Unfortunately, that is only for the first hour or so of the film, after which
the mood dissipates and the film becomes a series of character sketches. Van
Sant trots out one character after another, trying to illustrate the fact that
Blake refuses to communicate with them, but really only ensuring that his
audience finds it harder to communicate with him. Maybe audience identifcation
with Blake isn’t high on Van Sant’s list of things to accomplish in Last
Days (Michael Pitt’s mumbling, hair-in-face performance all but guarantees
that this is the case), but as other characters begin to take over the film’s
focus, it becomes increasingly hard as a viewer to re-enter Blake’s tortured
state of mind. The genius sound design, in which diegetic noises distort and
bleed into the half-formed ambient music, helps, as does Pitt’s consistency in
his role,
but it’s still a shame to see a film perfectly approximate a mood, only to let
it get away. This is especially so since Van Sant seems so acutely aware of his
intent that he trots out the contrived, soap opera plot of a Boyz II Men music
video to demonstrate exactly what he doesn’t want Last Days to be.

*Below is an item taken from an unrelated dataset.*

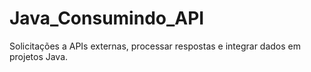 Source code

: # Java_Consumindo_API
 Solicitações a APIs externas, processar respostas e integrar dados em projetos Java.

It never fails, exactly, or succumbs to
the tabloid inanity of something like Nick Broomfield’s documentary Kurt
& Courtney, but Last Days’ desire to fill space with characters
besides Blake is unmistakably its weak point. That’s not to say that Van Sant
has failed here. Last Days is an audacious work, and most of the time
that audacity pays off. The director's blatant sexualization of his young cast, for
example, sounds like a bad idea on paper, yet works on screen to help draw us
into the seedy milieu and immediate pleasures of the rock world. The set design certainly lives up to the music’s “grunge”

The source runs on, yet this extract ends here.